1969 song performed by Creedence Clearwater Revival

"Born on the Bayou" (1969) is the first track on Creedence Clearwater Revival's second album, Bayou Country, released in 1969. It was released as the B-side of the single "Proud Mary" which reached No. 2 on the Billboard charts.

== Background ==
Songwriter John Fogerty set the song in the South, despite neither having lived nor having widely traveled there. He commented:

"Born on the Bayou" was vaguely like "Porterville," about a mythical childhood and a heat-filled time, the Fourth of July. I put it in the swamp where, of course, I had never lived. It was late as I was writing. I was trying to be a pure writer, no guitar in hand, visualizing and looking at the bare walls of my apartment. Tiny apartments have wonderful bare walls, especially when you can't afford to put anything on them. "Chasing down a hoodoo." Hoodoo is a magical, mystical, spiritual, non-defined apparition, like a ghost or a shadow, not necessarily evil, but certainly other-worldly. I was getting some of that imagery from Howlin' Wolf and Muddy Waters.

"Born on the Bayou" is an example of "swamp rock", a genre associated with Fogerty, Little Feat/Lowell George, the Band, J.J. Cale and Tony Joe White. The guitar setting for the intro is over-driven with amp tremolo on a slow setting; Fogerty uses a Gibson ES-175 (which was stolen from his car soon after recording this track). The song has also been described as Southern rock and rock and roll.

Creedence Clearwater Revival drummer Doug Clifford has said of the song in 1998:

My favorite record of ours is "Born on the Bayou." It's just an ass-kicker and a rolling track and, basically, where that song started was at the Shrine Auditorium in Los Angeles. The boys got all their new toys. The Kustom amps were supposed to show up that night and, by God, they did. They're out there playing with them and getting sounds, and here I am with the same set. John's out there working with feedback, sorting that out, and I was tapping here and there and they're telling me, "Be quiet," and I got tired of it and I just started out with that quarter note beat that I played on "Suzie Q" but I changed the foot pattern, and that was sort of the beginning of it. That's how it started, that feedback beginning and that quarter note beat.
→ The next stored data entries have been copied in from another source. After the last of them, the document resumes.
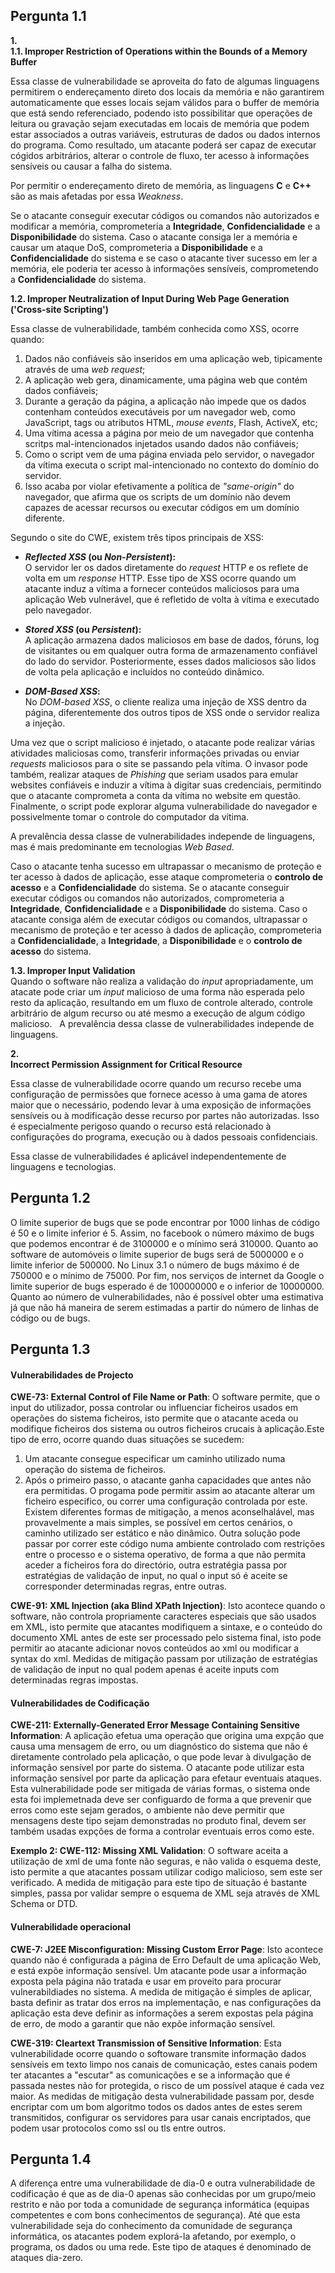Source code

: ## Pergunta 1.1 ##

**1.**  
**1.1. Improper Restriction of Operations within the Bounds of a Memory Buffer**  

Essa classe de vulnerabilidade se aproveita do fato de algumas linguagens permitirem o endereçamento direto dos locais da memória e não garantirem automaticamente que esses locais sejam válidos para o buffer de memória que está sendo referenciado, podendo isto possibilitar que operações de leitura ou gravação sejam executadas em locais de memória que podem estar associados a outras variáveis, estruturas de dados ou dados internos do programa. Como resultado, um atacante poderá ser capaz de executar cógidos arbitrários, alterar o controle de fluxo, ter acesso à informações sensíveis ou causar a falha do sistema.

Por permitir o endereçamento direto de memória, as linguagens **C** e **C++** são as mais afetadas por essa *Weakness*.  

Se o atacante conseguir executar códigos ou comandos não autorizados e modificar a memória, comprometeria a **Integridade**, **Confidencialidade** e a **Disponibilidade** do sistema. Caso o atacante consiga ler a memória e causar um ataque DoS, comprometeria a **Disponibilidade** e a **Confidencialidade** do sistema
e se caso o atacante tiver sucesso em ler a memória, ele poderia ter acesso à informações sensíveis, comprometendo a **Confidencialidade** do sistema.  


**1.2. Improper Neutralization of Input During Web Page Generation ('Cross-site Scripting')**  

Essa classe de vulnerabilidade, também conhecida como XSS, ocorre quando:

1. Dados não confiáveis são inseridos em uma aplicação web, tipicamente através de uma *web request*;
2. A aplicação web gera, dinamicamente, uma página web que contém dados confiáveis;
3. Durante a geração da página, a aplicação não impede que os dados contenham conteúdos executáveis por um navegador web, como JavaScript, tags ou atributos HTML, *mouse events*, Flash, ActiveX, etc;
4. Uma vítima acessa a página por meio de um navegador que contenha scritps mal-intencionados injetados usando dados não confiáveis;
5. Como o script vem de uma página enviada pelo servidor, o navegador da vítima executa o script mal-intencionado no contexto do domínio do servidor.
6. Isso acaba por violar efetivamente a política de *"same-origin"* do navegador, que afirma que os scripts de um domínio não devem capazes de acessar recursos ou executar códigos em um domínio diferente.


Segundo o site do CWE, existem três tipos principais de XSS:


* ***Reflected XSS* (ou *Non-Persistent*):**  
O servidor ler os dados diretamente do *request* HTTP e os reflete de volta em um *response* HTTP. Esse tipo de XSS ocorre quando um atacante induz a vítima a fornecer conteúdos maliciosos para uma aplicação Web vulnerável, que é refletido de volta à vítima e executado pelo navegador.

* ***Stored XSS* (ou *Persistent*):**  
A aplicação armazena dados maliciosos em base de dados, fóruns, log de visitantes ou em qualquer outra forma de armazenamento confiável do lado do servidor. Posteriormente, esses dados maliciosos são lidos de volta pela aplicação e incluídos no conteúdo dinâmico.


* ***DOM-Based XSS*:**  
No *DOM-based XSS*, o cliente realiza uma injeção de XSS dentro da página, diferentemente dos outros tipos de XSS onde o servidor realiza a injeção. 


Uma vez que o script malicioso é injetado, o atacante pode realizar várias atividades maliciosas como, transferir informações privadas ou enviar *requests* maliciosos para o site se passando pela vítima. O invasor pode também, realizar ataques de *Phishing* que seriam usados para emular websites confiáveis e induzir a vítima à digitar suas credenciais, permitindo que o atacante comprometa a conta da vítima no website em questão. Finalmente, o script pode explorar alguma vulnerabilidade do navegador e possivelmente tomar o controle do computador da vítima.  

A prevalência dessa classe de vulnerabilidades independe de linguagens, mas é mais predominante em tecnologias *Web Based*.  

Caso o atacante tenha sucesso em ultrapassar o mecanismo de proteção e ter acesso à dados de aplicação, esse ataque comprometeria o **controlo de acesso** e a **Confidencialidade** do sistema. Se o atacante conseguir executar códigos ou comandos não autorizados, comprometeria a **Integridade**, **Confidencialidade** e a **Disponibilidade** do sistema. Caso o atacante consiga além de executar códigos ou comandos, ultrapassar o mecanismo de proteção e ter acesso à dados de aplicação, comprometeria a **Confidencialidade**, a **Integridade**, a **Disponibilidade** e o **controlo de acesso** do sistema.  

**1.3. Improper Input Validation**  
Quando o software não realiza a validação do *input* apropriadamente, um atacate pode criar um *input* malicioso de uma forma não esperada pelo resto da aplicação, resultando em um fluxo de controle alterado, controle arbitrário de algum recurso ou até mesmo a execução de algum código malicioso.
&nbsp;
A prevalência dessa classe de vulnerabilidades independe de linguagens.  

**2.**  
**Incorrect Permission Assignment for Critical Resource**  

Essa classe de vulnerabilidade ocorre quando um recurso recebe uma configuração de permissões que fornece acesso à uma gama de atores maior que o necessário, podendo levar à uma exposição de informações sensíveis ou à modificação desse recurso por partes não autorizadas. Isso é especialmente perigoso quando o recurso está relacionado à configurações do programa, execução ou à dados pessoais confidenciais.  

Essa classe de vulnerabilidades é aplicável independentemente de linguagens e tecnologias.  


## Pergunta 1.2 ##  
O limite superior de bugs que se pode encontrar por 1000 linhas de código é 50 e o limite inferior é 5.
Assim, no facebook o número máximo de bugs que podemos encontrar é de 3100000 e o mínimo será 310000. Quanto ao software de automóveis o limite superior de bugs será de 5000000 e o limite inferior de 500000. No Linux 3.1 o número de bugs máximo é de 750000 e o mínimo de 75000. Por fim, nos serviços de internet da Google o limite superior de bugs esperado é de 100000000 e o inferior de 10000000. Quanto ao número de vulnerabilidades, não é possível obter uma estimativa já que não há maneira de serem estimadas a partir do número de linhas de código ou de bugs.


## Pergunta 1.3 ##  
#### Vulnerabilidades de Projecto ####
**CWE-73: External Control of File Name or Path**: O software permite, que o input do utilizador, possa controlar ou influenciar ficheiros usados em operações do sistema ficheiros, isto permite que o atacante aceda ou modifique ficheiros dos sistema ou outros ficheiros crucais à aplicação.Este tipo de erro, ocorre quando duas situações se sucedem:
1. Um atacante consegue especificar um caminho utilizado numa operação do sistema de ficheiros.
2. Após o primeiro passo, o atacante ganha capacidades que antes não era permitidas.
O progama pode permitir assim ao atacante alterar um ficheiro especifico, ou correr uma configuração controlada por este.
Existem diferentes formas de mitigação, a menos aconselhalável, mas provavelmente a mais simples, se possível em certos cenários, o caminho utilizado ser estático e não dinâmico. Outra solução pode passar por correr este código numa ambiente controlado com restrições entre o processo e o sistema operativo, de forma a que não permita aceder a ficheiros fora do directório, outra estratégia passa por estratégias de validação de input, no qual o input só é aceite se corresponder determinadas regras, entre outras. 

**CWE-91: XML Injection (aka Blind XPath Injection)**: Isto acontece quando o software, não controla propriamente caracteres especiais que são usados em XML, isto permite que atacantes modifiquem a sintaxe, e o conteúdo do documento XML antes de este ser processado pelo sistema final, isto pode permitir ao atacante adicionar novos conteúdos ao xml ou modificar a syntax do xml. Medidas de mitigação passam por utilização de estratégias de validação de input no qual podem apenas é aceite inputs com determinadas regras impostas.
#### Vulnerabilidades de Codificação ####
**CWE-211: Externally-Generated Error Message Containing Sensitive Information**: A aplicação efetua uma operação que origina uma expção que causa uma mensagem de erro, ou um diagnóstico do sistema que não é diretamente controlado pela aplicação, o que pode levar à divulgação de informação sensível por parte do sistema. O atacante pode utilizar esta informação sensível por parte da aplicação para efetaur eventuais ataques. Esta vulnerabilidade pode ser mitigada de várias formas, o sistema onde esta foi implemetnada deve ser configuardo de forma a que prevenir que erros como este sejam gerados, o ambiente não deve permitir que mensagens deste tipo sejam demonstradas no produto final,  devem ser também usadas expções de forma a controlar eventuais erros como este.

**Exemplo 2: CWE-112: Missing XML Validation**: O software aceita a utilização de xml de uma fonte não seguras, e não valida o esquema deste, isto permite a que atacantes possam utilizar codigo malicioso, sem este ser verificado. A medida de mitigação para este tipo de  situação é bastante simples, passa por validar sempre o esquema de XML seja através de XML Schema or DTD.

#### Vulnerabilidade operacional ####
**CWE-7: J2EE Misconfiguration: Missing Custom Error Page**: Isto acontece quando não é configurada a página de Erro Default de uma aplicação Web, e está expõe informação sensível. Um atacante pode usar a informação exposta pela página não tratada e usar em proveito para procurar vulnerabildiades no sistema. A medida de mitigação é simples de aplicar, basta definir as tratar dos erros na implementação, e nas configurações da aplicação esta deve definir as informações a serem expostas pela página de erro, de modo a garantir que não expõe informação sensível.

**CWE-319: Cleartext Transmission of Sensitive Information**: Esta vulnerabilidade ocorre quando o softoware transmite informação dados sensíveis em texto limpo nos canais de comunicação, estes canais podem ter atacantes a "escutar" as comunicações e se a informação que é passada nestes não for protegida, o risco de um possível ataque é cada vez maior.
As medidas de mitigação desta vulnerabilidade passam por, desde encriptar com um bom algoritmo todos os dados antes de estes serem transmitidos, configurar os servidores para usar canais encriptados, que podem usar protocolos como ssl ou tls entre outros.


## Pergunta 1.4 ##
A diferença entre uma vulnerabilidade de dia-0 e outra vulnerabilidade de codificação é que as de dia-0 apenas são conhecidas por um grupo/meio restrito e não por toda a comunidade de segurança informática (equipas competentes e com bons conhecimentos de segurança). Até que esta vulnerabilidade seja do conhecimento da comunidade de segurança informática, os atacantes podem explorá-la afetando, por exemplo, o programa, os dados ou uma rede. Este tipo de ataques é denominado de ataques dia-zero. 

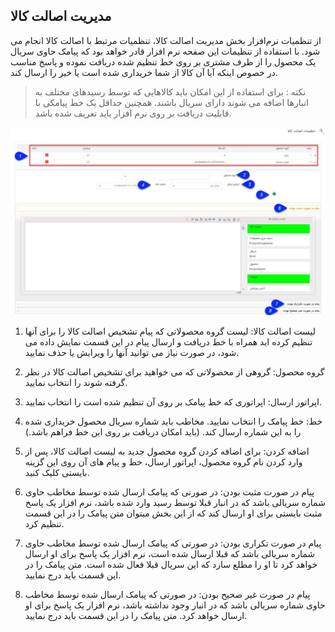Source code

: ﻿## مدیریت  اصالت کالا

از تنظمیات نرم‌افزار بخش مدیریت اصالت کالا، تنظمیات مرتبط با اصالت کالا انجام می شود. با استفاده از تنظیمات این صفحه نرم افزار قادر خواهد بود که پیامک حاوی سریال یک محصول را از طرف مشتری بر روی خط تنظیم شده دریافت نموده و پاسخ مناسب در خصوص اینکه آیا آن کالا از شما خریداری شده است یا خیر را ارسال کند.

> نکته : برای استفاده از این امکان باید کالاهایی که توسط رسیدهای مختلف به انبارها اضافه می شوند دارای سریال باشند.  همچنین حداقل یک خط پیامکی با قابلیت دریافت بر روی نرم افزار باید تعریف شده باشد.


![](ProductAuthenticityManagement.jpg)

1. لیست اصالت کالا: لیست گروه محصولاتی که پیام تشخیص اصالت کالا را برای آنها تنظیم کرده اید همراه با خط دریافت و ارسال پیام در این قسمت نمایش داده می شود، در صورت نیاز می توانید آنها را ویرایش یا حذف نمایید.

2. گروه محصول: گروهی از محصولاتی که می خواهید برای تشخیص اصالت کالا در نظر گرفته شوند را انتخاب نمایید.

3. اپراتور ارسال: اپراتوری که خط پیامک بر روی آن تنظیم شده است را انتخاب نمایید.

4. خط: خط پیامک را انتخاب نمایید. مخاطب باید شماره سریال محصول خریداری شده را به این شماره ارسال کند. (باید امکان دریافت بر روی این خط فراهم باشد.)

5.  اضافه کردن: برای اضافه کردن گروه محصول جدید به لیست اصالت کالا، پس از وارد کردن نام گروه محصول، اپراتور ارسال، خط و پیام های آن روی این گزینه بایستی کلیک کنید.

6. پیام در صورت مثبت بودن: در صورتی که پیامک ارسال شده توسط مخاطب حاوی شماره سریالی باشد که در انبار قبلا توسط رسید وارد شده باشد، نرم افزار یک پاسخ مثبت بایستی برای او ارسال کند که از این بخش  میتوان متن پیامک را در این قسمت تنظیم کرد.

7. پیام در صورت تکراری بودن: در صورتی که پیامک ارسال شده توسط مخاطب حاوی شماره سریالی باشد که قبلا ارسال شده است، نرم افزار یک پاسخ برای او ارسال خواهد کرد تا او را مطلع سازد که این سریال قبلا فعال شده است. متن پیامک را در این قسمت باید درج نمایید.

8. پیام در صورت غیر صحیح بودن: در صورتی که پیامک ارسال شده توسط مخاطب حاوی شماره سریالی باشد که در انبار وجود نداشته باشد، نرم افزار یک پاسخ برای او ارسال خواهد کرد. متن پیامک را در این قسمت باید درج نمایید.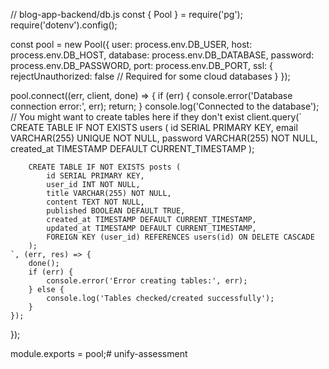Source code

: // blog-app-backend/db.js
const { Pool } = require('pg');
require('dotenv').config();

const pool = new Pool({
    user: process.env.DB_USER,
    host: process.env.DB_HOST,
    database: process.env.DB_DATABASE,
    password: process.env.DB_PASSWORD,
    port: process.env.DB_PORT,
    ssl: {
        rejectUnauthorized: false // Required for some cloud databases
    }
});

pool.connect((err, client, done) => {
    if (err) {
        console.error('Database connection error:', err);
        return;
    }
    console.log('Connected to the database');
    // You might want to create tables here if they don't exist
    client.query(`
        CREATE TABLE IF NOT EXISTS users (
            id SERIAL PRIMARY KEY,
            email VARCHAR(255) UNIQUE NOT NULL,
            password VARCHAR(255) NOT NULL,
            created_at TIMESTAMP DEFAULT CURRENT_TIMESTAMP
        );

        CREATE TABLE IF NOT EXISTS posts (
            id SERIAL PRIMARY KEY,
            user_id INT NOT NULL,
            title VARCHAR(255) NOT NULL,
            content TEXT NOT NULL,
            published BOOLEAN DEFAULT TRUE,
            created_at TIMESTAMP DEFAULT CURRENT_TIMESTAMP,
            updated_at TIMESTAMP DEFAULT CURRENT_TIMESTAMP,
            FOREIGN KEY (user_id) REFERENCES users(id) ON DELETE CASCADE
        );
    `, (err, res) => {
        done();
        if (err) {
            console.error('Error creating tables:', err);
        } else {
            console.log('Tables checked/created successfully');
        }
    });
});

module.exports = pool;# unify-assessment
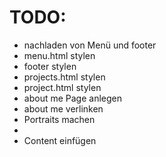 # TODO:

- nachladen von Menü und footer
- menu.html stylen
- footer stylen
- projects.html stylen
- project.html stylen
- about me Page anlegen
- about me verlinken
- Portraits machen
- 
- Content einfügen
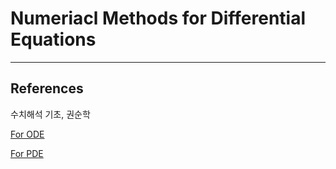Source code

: # Numeriacl Methods for Differential Equations



---
## References
수치해석 기초, 권순학

[For ODE](https://en.wikipedia.org/wiki/Numerical_methods_for_ordinary_differential_equations)

[For PDE](https://en.wikipedia.org/wiki/Numerical_methods_for_partial_differential_equations)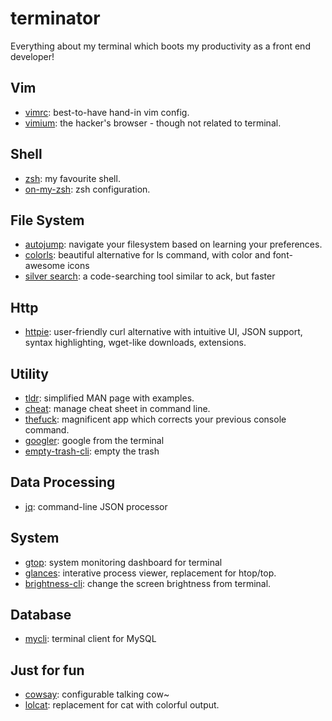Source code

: # terminator

Everything about my terminal which boots my productivity as a front end developer!

## Vim
* [vimrc](https://github.com/amix/vimrc): best-to-have hand-in vim config.
* [vimium](https://github.com/philc/vimium): the hacker's browser - though not related to terminal. 

## Shell
* [zsh](https://www.zsh.org/): my favourite shell.
* [on-my-zsh](https://github.com/robbyrussell/oh-my-zsh): zsh configuration.

## File System
* [autojump](https://github.com/wting/autojump): navigate your filesystem based on learning your preferences.
* [colorls](https://github.com/athityakumar/colorls): beautiful alternative for ls command, with color and font-awesome icons
* [silver search](https://github.com/ggreer/the_silver_searcher): a code-searching tool similar to ack, but faster 
## Http
* [httpie](https://github.com/jakubroztocil/httpie/): user-friendly curl alternative with intuitive UI, JSON support, syntax highlighting, wget-like downloads, extensions.

## Utility
* [tldr](https://github.com/raylee/tldr): simplified MAN page with examples.
* [cheat](https://github.com/chrisallenlane/cheat): manage cheat sheet in command line.
* [thefuck](https://github.com/nvbn/thefuck): magnificent app which corrects your previous console command.
* [googler](https://github.com/jarun/googler): google from the terminal
* [empty-trash-cli](https://github.com/sindresorhus/empty-trash-cli): empty the trash

## Data Processing
* [jq](https://github.com/stedolan/jq): command-line JSON processor

## System
* [gtop](https://github.com/aksakalli/gtop): system monitoring dashboard for terminal
* [glances](https://github.com/nicolargo/glances): interative process viewer, replacement for htop/top.
* [brightness-cli](https://github.com/kevva/brightness-cli): change the screen brightness from terminal.

## Database
* [mycli](https://github.com/dbcli/mycli): terminal client for MySQL

## Just for fun
* [cowsay](https://github.com/piuccio/cowsay): configurable talking cow~
* [lolcat](https://github.com/busyloop/lolcat): replacement for cat with colorful output. 
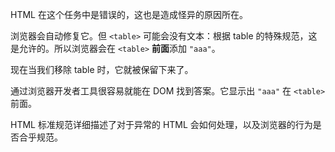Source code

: HTML 在这个任务中是错误的，这也是造成怪异的原因所在。

浏览器会自动修复它。但 `<table>` 可能会没有文本：根据 table 的特殊规范，这是允许的。所以浏览器会在 `<table>` **前面**添加 `"aaa"`。

现在当我们移除 table 时，它就被保留下来了。

通过浏览器开发者工具很容易就能在 DOM 找到答案。它显示出 `"aaa"` 在 `<table>` 前面。

HTML 标准规范详细描述了对于异常的 HTML 会如何处理，以及浏览器的行为是否合乎规范。
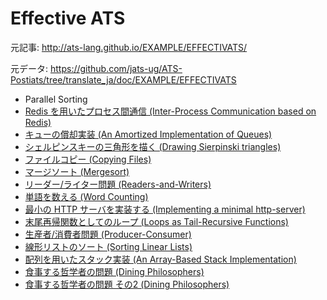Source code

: # Effective ATS

元記事: http://ats-lang.github.io/EXAMPLE/EFFECTIVATS/

元データ: https://github.com/jats-ug/ATS-Postiats/tree/translate_ja/doc/EXAMPLE/EFFECTIVATS

* Parallel Sorting
* [Redis を用いたプロセス間通信 (Inter-Process Communication based on Redis)](http://jats-ug.metasepi.org/doc/ATS2/EXAMPLE/EFFECTIVATS/IPC-redis/main.html)
* [キューの償却実装 (An Amortized Implementation of Queues)](http://jats-ug.metasepi.org/doc/ATS2/EXAMPLE/EFFECTIVATS/queue-sllist2/main.html)
* [シェルピンスキーの三角形を描く (Drawing Sierpinski triangles)](http://jats-ug.metasepi.org/doc/ATS2/EXAMPLE/EFFECTIVATS/Sierpinski-3angle/main.html)
* [ファイルコピー (Copying Files)](http://jats-ug.metasepi.org/doc/ATS2/EXAMPLE/EFFECTIVATS/file-copying/main.html)
* [マージソート (Mergesort)](http://jats-ug.metasepi.org/doc/ATS2/EXAMPLE/EFFECTIVATS/mergesort/main.html)
* [リーダー/ライター問題 (Readers-and-Writers)](http://jats-ug.metasepi.org/doc/ATS2/EXAMPLE/EFFECTIVATS/Readers-and-Writers/main.html)
* [単語を数える (Word Counting)](http://jats-ug.metasepi.org/doc/ATS2/EXAMPLE/EFFECTIVATS/word-counting/main.html)
* [最小の HTTP サーバを実装する (Implementing a minimal http-server)](http://jats-ug.metasepi.org/doc/ATS2/EXAMPLE/EFFECTIVATS/HttpServer/main.html)
* [末尾再帰関数としてのループ (Loops as Tail-Recursive Functions)](http://jats-ug.metasepi.org/doc/ATS2/EXAMPLE/EFFECTIVATS/loop-as-tailrec/main.html)
* [生産者/消費者問題 (Producer-Consumer)](http://jats-ug.metasepi.org/doc/ATS2/EXAMPLE/EFFECTIVATS/Producer-Consumer/main.html)
* [線形リストのソート (Sorting Linear Lists)](http://jats-ug.metasepi.org/doc/ATS2/EXAMPLE/EFFECTIVATS/sorting-linear-lists/main.html)
* [配列を用いたスタック実装 (An Array-Based Stack Implementation)](http://jats-ug.metasepi.org/doc/ATS2/EXAMPLE/EFFECTIVATS/stack-array/main.html)
* [食事する哲学者の問題 (Dining Philosophers)](http://jats-ug.metasepi.org/doc/ATS2/EXAMPLE/EFFECTIVATS/DiningPhil/main.html)
* [食事する哲学者の問題 その2 (Dining Philosophers)](http://jats-ug.metasepi.org/doc/ATS2/EXAMPLE/EFFECTIVATS/DiningPhil2/main.html)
According to Clifford, "Born on the Bayou" was originally supposed to be released as the A-side of the single with "Proud Mary." Clifford said of the song "I didn’t think 'Proud Mary' was that good, if you want to know the truth about it. I just didn’t like it. I liked 'Born on the Bayou' — to this day, it’s still my favorite Creedence song. It’s nasty, and I was disappointed when [the single] got flipped." Clifford added that “I must say I’ve had a change of heart over 40 years, and I love ‘Proud Mary.”

Creedence Clearwater Revival performed the song at Woodstock.

==Reception==
Ultimate Classic Rock critic Cliff M. Junior rated "Born on the Bayou" as Creedence Clearwater Revival's 2nd greatest song, saying that "John Fogerty doesn’t just sing this ominous ode to the New Orleans area — he howls it."

==Certifications==

Certifications for "Born on the Bayou"
| Region | Certification | Certified units/sales |
| New Zealand (RMNZ) | Gold | 15,000^{‡} |
| United States (RIAA) | Platinum | 1,000,000^{‡} |
^{‡} Sales+streaming figures based on certification alone.